They went each to his own house, 1 but Jesus went to the Mount of Olives. 2 Early in the morning he came again to the temple. All the people came to him, and he sat down and taught them. 3 The scribes and the Pharisees brought a woman who had been caught in adultery, and placing her in the midst 4 they said to him, “Teacher, this woman has been caught in the act of adultery. 5 Now in the Law Moses commanded us to stone such women. So what do you say?” 6 This they said to test him, that they might have some charge to bring against him. Jesus bent down and wrote with his finger on the ground. 7 And as they continued to ask him, he stood up and said to them, “Let him who is without sin among you be the first to throw a stone at her.” 8 And once more he bent down and wrote on the ground. 9 But when they heard it, they went away one by one, beginning with the older ones, and Jesus was left alone with the woman standing before him. 10 Jesus stood up and said to her, “Woman, where are they? Has no one condemned you?” 11 She said, “No one, Lord.” And Jesus said, “Neither do I condemn you; go, and from now on sin no more.”
The Story That Isn’t There
Someone found a story about Jesus and his great forgiveness. What was to be done with it? Was it part of one of the gospels? Which one? In the west the story of the woman caught in adultery was circulating quite early, but in the eastern traditions it didn’t show up for quite a while. Jerome included the account in the book of John, where we find it here. However, it doesn’t belong here. the Feast of Tabernacles teaching of Jesus is broken in two by its insertion.
Should we just remove it again? John probably didn’t write it. However, it is a true story about Jesus with a high level of credibility. One of the reasons that it might have become dislocated from another gospel is because of its content. A woman is forgiven for sexual sin. In other cultures women are sometimes seen as the reason for men’s wayward sexual behaviour. If sexual sin in a woman can be forgiven as easily as Jesus forgives this sin, won’t we just have women seducing men at the drop of a hat? Sexual sin was seen in the early church as unforgivable by some. This story obviously contradicts that, so there was reason for some of the church fathers to suppress it.
However, this does reflect the grace and forgiveness that comes with Jesus. The sin is real but the forgiveness is also real. Jesus expects repentance as the response to such grace. Sexual sin is a serious sin. It involves satisfying self at the cost of another. It is often borne out of wanting something so badly that another person is not treated with the respect that they deserve. It destabilizes relationships and breaks up families. It sometimes forms unhealthy bonds and addictions that are enslaving. However, the greatest part of the sin is that it takes God’s purposes for sex and it twists them. Sexual sin is rebellion against a holy God. It is worthy of death.
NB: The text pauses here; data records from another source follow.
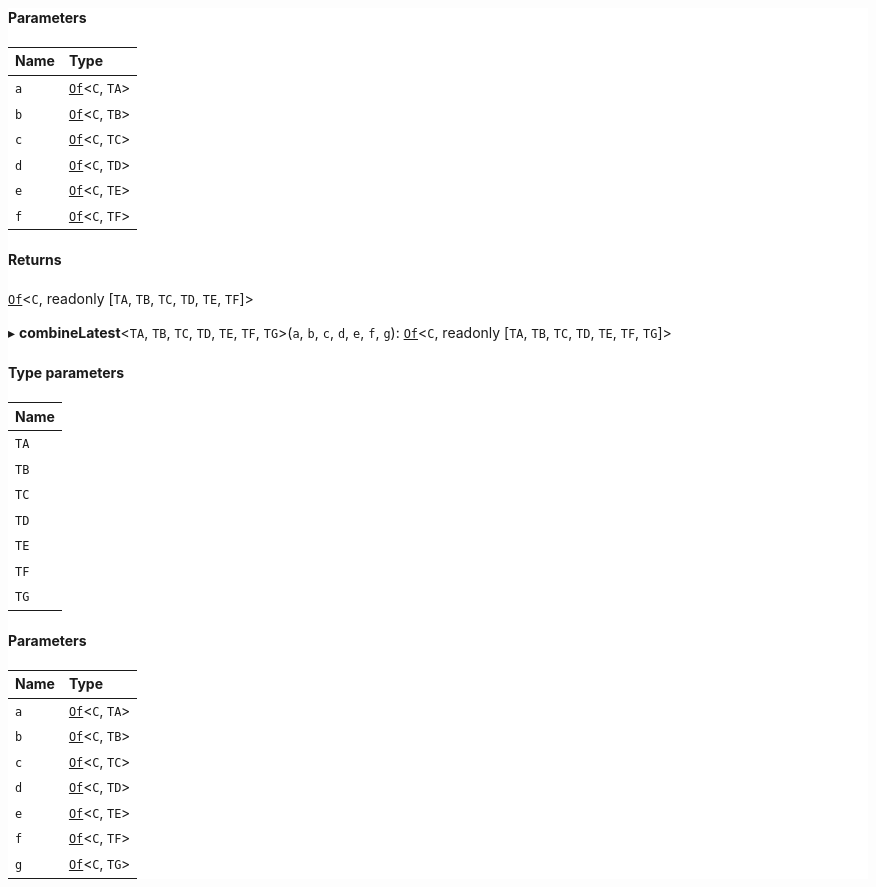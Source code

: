 #### Parameters

| Name | Type |
| :------ | :------ |
| `a` | [`Of`](../modules/core.Containers.md#of)<`C`, `TA`\> |
| `b` | [`Of`](../modules/core.Containers.md#of)<`C`, `TB`\> |
| `c` | [`Of`](../modules/core.Containers.md#of)<`C`, `TC`\> |
| `d` | [`Of`](../modules/core.Containers.md#of)<`C`, `TD`\> |
| `e` | [`Of`](../modules/core.Containers.md#of)<`C`, `TE`\> |
| `f` | [`Of`](../modules/core.Containers.md#of)<`C`, `TF`\> |

#### Returns

[`Of`](../modules/core.Containers.md#of)<`C`, readonly [`TA`, `TB`, `TC`, `TD`, `TE`, `TF`]\>

▸ **combineLatest**<`TA`, `TB`, `TC`, `TD`, `TE`, `TF`, `TG`\>(`a`, `b`, `c`, `d`, `e`, `f`, `g`): [`Of`](../modules/core.Containers.md#of)<`C`, readonly [`TA`, `TB`, `TC`, `TD`, `TE`, `TF`, `TG`]\>

#### Type parameters

| Name |
| :------ |
| `TA` |
| `TB` |
| `TC` |
| `TD` |
| `TE` |
| `TF` |
| `TG` |

#### Parameters

| Name | Type |
| :------ | :------ |
| `a` | [`Of`](../modules/core.Containers.md#of)<`C`, `TA`\> |
| `b` | [`Of`](../modules/core.Containers.md#of)<`C`, `TB`\> |
| `c` | [`Of`](../modules/core.Containers.md#of)<`C`, `TC`\> |
| `d` | [`Of`](../modules/core.Containers.md#of)<`C`, `TD`\> |
| `e` | [`Of`](../modules/core.Containers.md#of)<`C`, `TE`\> |
| `f` | [`Of`](../modules/core.Containers.md#of)<`C`, `TF`\> |
| `g` | [`Of`](../modules/core.Containers.md#of)<`C`, `TG`\> |
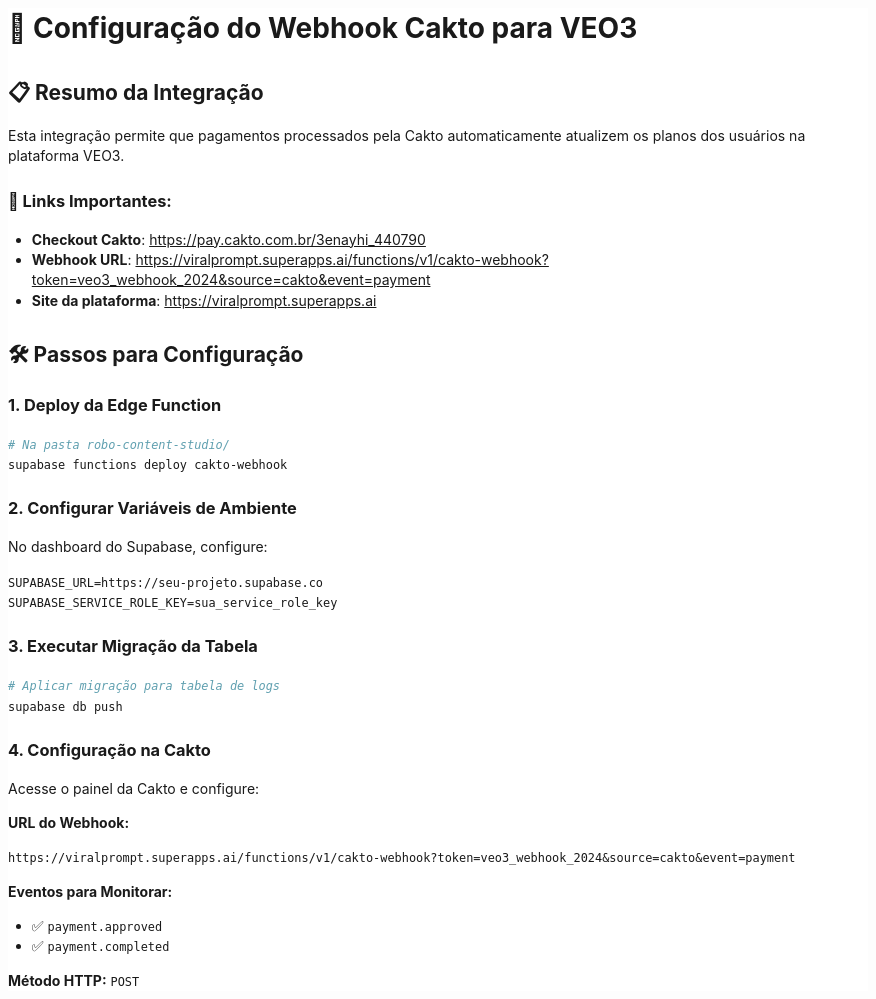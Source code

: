 # 🚀 Configuração do Webhook Cakto para VEO3

## 📋 Resumo da Integração

Esta integração permite que pagamentos processados pela Cakto automaticamente atualizem os planos dos usuários na plataforma VEO3.

### 🔗 Links Importantes:
- **Checkout Cakto**: https://pay.cakto.com.br/3enayhi_440790
- **Webhook URL**: https://viralprompt.superapps.ai/functions/v1/cakto-webhook?token=veo3_webhook_2024&source=cakto&event=payment
- **Site da plataforma**: https://viralprompt.superapps.ai

## 🛠️ Passos para Configuração

### 1. Deploy da Edge Function

```bash
# Na pasta robo-content-studio/
supabase functions deploy cakto-webhook
```

### 2. Configurar Variáveis de Ambiente

No dashboard do Supabase, configure:
```
SUPABASE_URL=https://seu-projeto.supabase.co
SUPABASE_SERVICE_ROLE_KEY=sua_service_role_key
```

### 3. Executar Migração da Tabela

```bash
# Aplicar migração para tabela de logs
supabase db push
```

### 4. Configuração na Cakto

Acesse o painel da Cakto e configure:

**URL do Webhook:**
```
https://viralprompt.superapps.ai/functions/v1/cakto-webhook?token=veo3_webhook_2024&source=cakto&event=payment
```

**Eventos para Monitorar:**
- ✅ `payment.approved`
- ✅ `payment.completed`

**Método HTTP:** `POST`
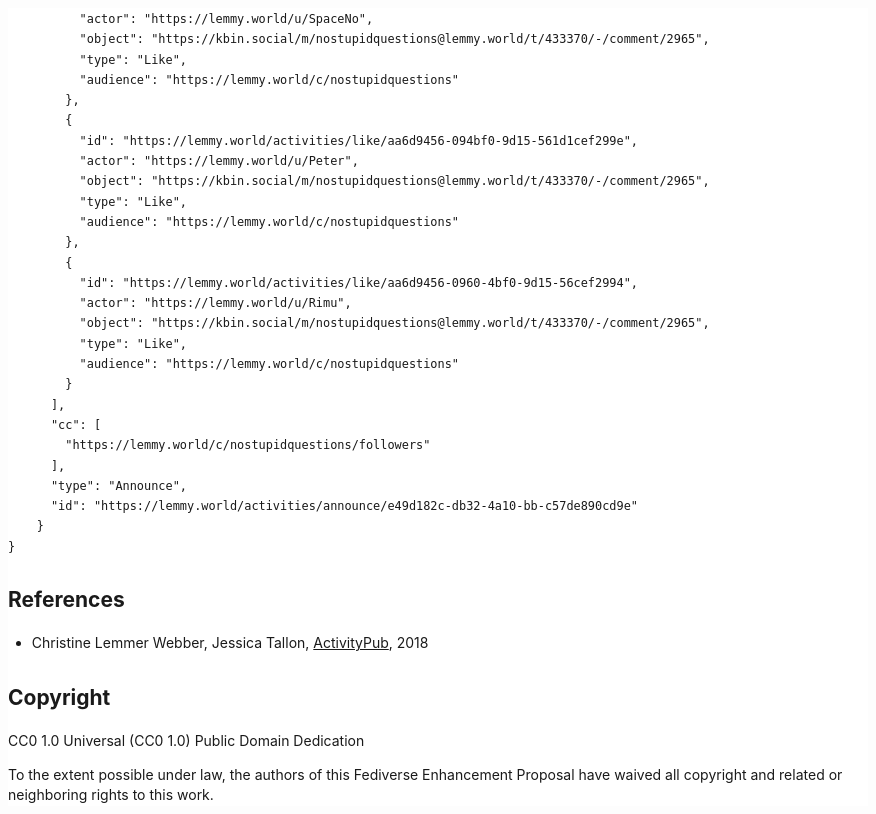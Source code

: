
 ```
          "actor": "https://lemmy.world/u/SpaceNo",
          "object": "https://kbin.social/m/nostupidquestions@lemmy.world/t/433370/-/comment/2965",
          "type": "Like",
          "audience": "https://lemmy.world/c/nostupidquestions"
        },
        {
          "id": "https://lemmy.world/activities/like/aa6d9456-094bf0-9d15-561d1cef299e",
          "actor": "https://lemmy.world/u/Peter",
          "object": "https://kbin.social/m/nostupidquestions@lemmy.world/t/433370/-/comment/2965",
          "type": "Like",
          "audience": "https://lemmy.world/c/nostupidquestions"
        },
        {
          "id": "https://lemmy.world/activities/like/aa6d9456-0960-4bf0-9d15-56cef2994",
          "actor": "https://lemmy.world/u/Rimu",
          "object": "https://kbin.social/m/nostupidquestions@lemmy.world/t/433370/-/comment/2965",
          "type": "Like",
          "audience": "https://lemmy.world/c/nostupidquestions"
        }
      ],
      "cc": [
        "https://lemmy.world/c/nostupidquestions/followers"
      ],
      "type": "Announce",
      "id": "https://lemmy.world/activities/announce/e49d182c-db32-4a10-bb-c57de890cd9e"
    }
}
```

## References

- Christine Lemmer Webber, Jessica Tallon, [ActivityPub][ActivityPub], 2018

[ActivityPub]: https://www.w3.org/TR/activitypub/
[c390]: https://codeberg.org/fediverse/fep/src/branch/main/fep/c390/fep-c390.md
[RFC-2119]: https://www.rfc-editor.org/rfc/rfc2119

## Copyright

CC0 1.0 Universal (CC0 1.0) Public Domain Dedication

To the extent possible under law, the authors of this Fediverse Enhancement Proposal have waived all copyright and related or neighboring rights to this work.
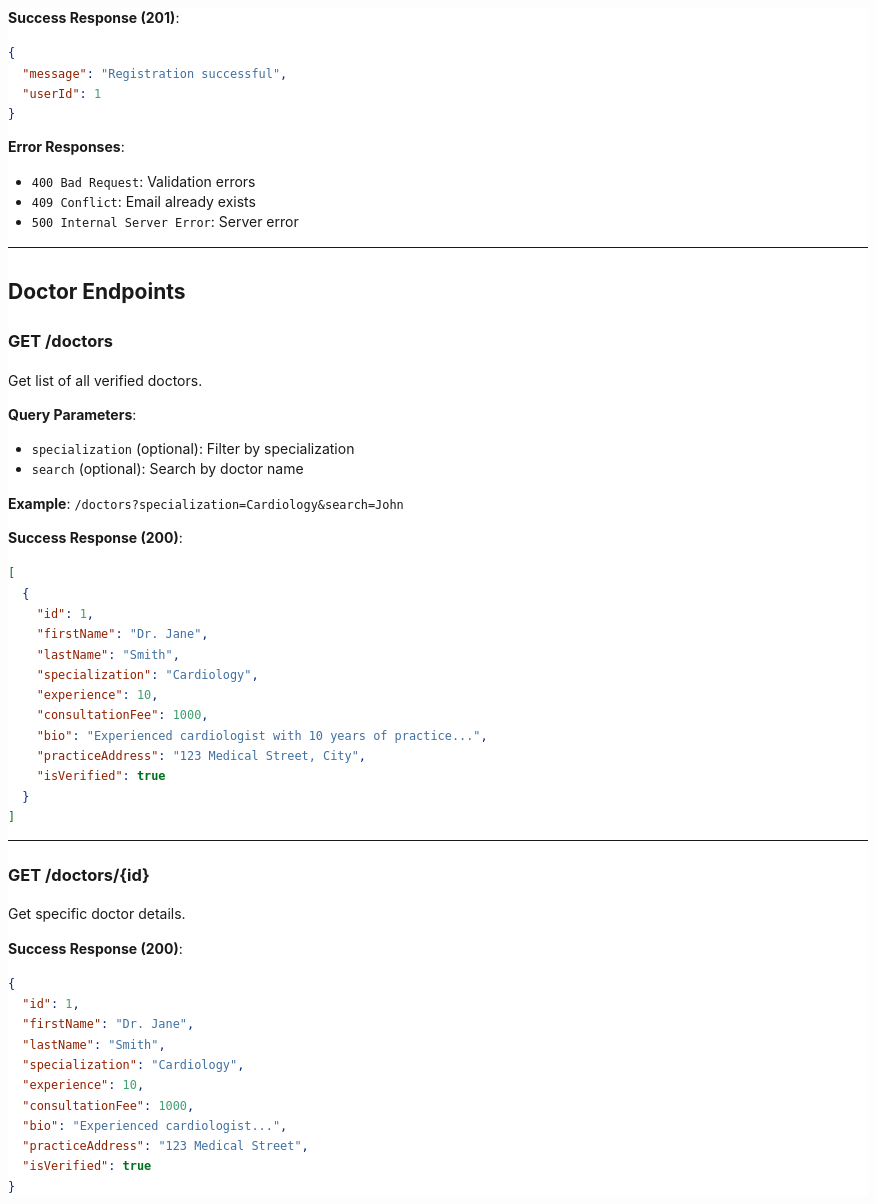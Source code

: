 **Success Response (201)**:
```json
{
  "message": "Registration successful",
  "userId": 1
}
```

**Error Responses**:
- `400 Bad Request`: Validation errors
- `409 Conflict`: Email already exists
- `500 Internal Server Error`: Server error

---

## Doctor Endpoints

### GET /doctors
Get list of all verified doctors.

**Query Parameters**:
- `specialization` (optional): Filter by specialization
- `search` (optional): Search by doctor name

**Example**: `/doctors?specialization=Cardiology&search=John`

**Success Response (200)**:
```json
[
  {
    "id": 1,
    "firstName": "Dr. Jane",
    "lastName": "Smith",
    "specialization": "Cardiology",
    "experience": 10,
    "consultationFee": 1000,
    "bio": "Experienced cardiologist with 10 years of practice...",
    "practiceAddress": "123 Medical Street, City",
    "isVerified": true
  }
]
```

---

### GET /doctors/{id}
Get specific doctor details.

**Success Response (200)**:
```json
{
  "id": 1,
  "firstName": "Dr. Jane",
  "lastName": "Smith",
  "specialization": "Cardiology",
  "experience": 10,
  "consultationFee": 1000,
  "bio": "Experienced cardiologist...",
  "practiceAddress": "123 Medical Street",
  "isVerified": true
}
```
The irony of the response is not that the woman is innocent and needs to be acquitted, but that her accusers are guilty and they need to examine themselves. They have received mercy from God, but they can not extend mercy to a woman. It seems that they have extended mercy to the man – he is not present. These men probably have lusted in their hearts. They are guilty of carrying the same corruption within their bodies. The only one who can condemn out of a position of purity is Jesus and he chooses not to.
We need to see what our motives are when we want to see others publicly disgraced or we want justice for our neighbours. Jesus sees the world as it is. He understands the horror of all of our sin. He doesn’t want to see our bodies broken and our blood soaking into the sand. He surrendered his body to that punishment so that we could walk away forgiven and free.
Jesus, I believe that you really did these things. You are merciful and forgiving in ways that we are not. Help us not to run with the crowd in condemning others and writing ourselves off too. Help us to take on your attitude of mercy and forgiveness. Help us to forgive ourselves of our darkest crimes and to accept ourselves as you have accepted us. Then help us to walk in the Spirit and sin no more.
- Do you believe this is a genuine story of Jesus? Why? Why not?
- What does this teach us about people?
- What does this story tell us about Jesus?
- Have you been caught up in a rush to judgment which condemned a public figure or personal acquaintance?
- Have you extended mercy and grace to yourself and others? How can you do this more?